Who wants the grief? Who wants the angry e-mails? Who wants calls in the middle of the night from Cletus in Tallahassee?
Because that's what this week of fun in the -- son-of-a-bleep we're stuck in a conference room -- is all about.
Rounding up a new set of voters to blame for the BCS.
The game's I-A commissioners gather in Scottsdale, Ariz., this week for the annual BCS meetings to rework the now seven-year old process. Again. A bedrock of the BCS, the Associated Press poll, is no longer a part of that process. The most trusted poll on the planet is R.I.P. -- relaxing in peace.
Its relevance might be diminished but at least its conscience will be clear. AP's clients won't be perceived as de facto distributors of $150 million in annual bowl money. Or at least not as much.
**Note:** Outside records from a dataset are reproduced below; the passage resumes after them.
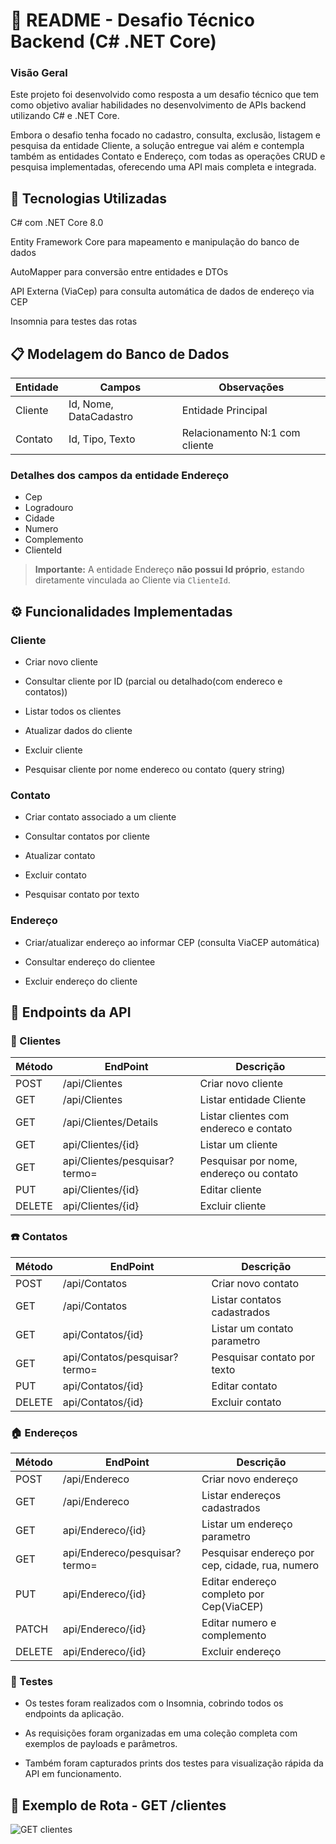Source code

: 
# 📌 README - Desafio Técnico Backend (C# .NET Core)

### Visão Geral
Este projeto foi desenvolvido como resposta a um desafio técnico que tem como objetivo avaliar habilidades no desenvolvimento de APIs backend utilizando C# e .NET Core.

Embora o desafio tenha focado no cadastro, consulta, exclusão, listagem e pesquisa da entidade Cliente, a solução entregue vai além e contempla também as entidades Contato e Endereço, com todas as operações CRUD e pesquisa implementadas, oferecendo uma API mais completa e integrada.

## 🚀 Tecnologias Utilizadas

C# com .NET Core 8.0 

Entity Framework Core para mapeamento e manipulação do banco de dados

AutoMapper para conversão entre entidades e DTOs 

API Externa (ViaCep) para consulta automática de dados de endereço via CEP

Insomnia para testes das rotas


## 📋 Modelagem do Banco de Dados

Entidade          | Campos        | Observações  
-----------------|-------------------|------------------  
Cliente| Id, Nome, DataCadastro| Entidade Principal  
Contato| Id, Tipo, Texto| Relacionamento N:1 com cliente

 ### Detalhes dos campos da entidade Endereço

- Cep  
- Logradouro  
- Cidade  
- Numero  
- Complemento  
- ClienteId  
                
> **Importante:** A entidade Endereço **não possui Id próprio**, estando diretamente vinculada ao Cliente via `ClienteId`.


## ⚙️ Funcionalidades Implementadas

### Cliente
 - Criar novo cliente

 - Consultar cliente por ID (parcial ou detalhado(com endereco e contatos))

 - Listar todos os clientes

 - Atualizar dados do cliente

 - Excluir cliente

 - Pesquisar cliente por nome endereco ou contato (query string)

 ### Contato
 - Criar contato associado a um cliente

 - Consultar contatos por cliente

 - Atualizar contato

 - Excluir contato

 - Pesquisar contato por texto

 ### Endereço
 - Criar/atualizar endereço ao informar CEP (consulta ViaCEP automática)

 - Consultar endereço do clientee

 - Excluir endereço do cliente

## 🔗 Endpoints da API
### 🧍 Clientes

Método | EndPoint| Descrição 
-----------------|-------------------|------------------  
POST| /api/Clientes| Criar novo cliente
GET| /api/Clientes| Listar entidade Cliente
GET| /api/Clientes/Details| Listar clientes com endereco e contato
GET| api/Clientes/{id}| Listar um cliente
GET| api/Clientes/pesquisar?termo=| Pesquisar por nome, endereço ou contato
PUT| api/Clientes/{id}| Editar cliente
DELETE| api/Clientes/{id}| Excluir cliente
 

### ☎️ Contatos

Método | EndPoint| Descrição 
-----------------|-------------------|------------------  
POST| /api/Contatos| Criar novo contato
GET| /api/Contatos| Listar contatos cadastrados
GET| api/Contatos/{id}| Listar um contato parametro
GET| api/Contatos/pesquisar?termo=| Pesquisar contato por texto
PUT| api/Contatos/{id}| Editar contato
DELETE| api/Contatos/{id}| Excluir contato

### 🏠 Endereços

Método | EndPoint| Descrição 
-----------------|-------------------|------------------  
POST| /api/Endereco| Criar novo endereço
GET| /api/Endereco| Listar endereços cadastrados
GET| api/Endereco/{id}| Listar um endereço parametro
GET| api/Endereco/pesquisar?termo=| Pesquisar endereço por cep, cidade, rua, numero
PUT| api/Endereco/{id}| Editar endereço completo por Cep(ViaCEP)
PATCH| api/Endereco/{id}| Editar numero e complemento
DELETE| api/Endereco/{id}| Excluir endereço

### 🧪 Testes

 - Os testes foram realizados com o Insomnia, cobrindo todos os endpoints da aplicação.

 - As requisições foram organizadas em uma coleção completa com exemplos de payloads e parâmetros.

 - Também foram capturados prints dos testes para visualização rápida da API em funcionamento.

 ## 📸 Exemplo de Rota - GET /clientes
 ![GET clientes](prints/get-cli.png)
Now the question becomes, who's in line to get the Jane Fonda treatment? In other words, the latest round of humans to be rounded up to form the BCS' poll better be ready to be spat upon. Or woken up at midnight, or attacked on the Internet, or worse.
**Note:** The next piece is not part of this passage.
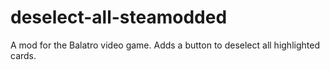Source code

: # deselect-all-steamodded
A mod for the Balatro video game. Adds a button to deselect all highlighted cards.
The commissioners will hear presentations from the National Association of Collegiate Directors of Athletics (NACDA) and National Football Foundation. It seems one or both will contribute to a hybrid human poll to replace AP.
There is talk of a mix of retired college administrators, athletic directors and media. But do the commissioners really know what they're doing? Do the new voters people really know what they're getting into?
They will become public figures like they never were before. We're talking J.J. Redick level here. Haters of the Duke guard caused him to change his cell phone number four times. What do you think tech-savvy BCS haters are apt to do?
Mobile Register columnist Neal McCready drew attention to himself -- maybe that was the point -- by ranking Texas No. 9 going into the final weekend of the season. That was the lowest position of any of the 65 AP voters.
Until moving Texas up dramatically at the end of the season, he was the scourge of the Lone Star State.
Paul Gattis of the Huntsville Times, tired of an Auburn outcry over his voting the Tigers No. 3, wrote a witty, well-crafted column poking fun at get-a-life fans. He was admonished in print by his editor for being insensitive.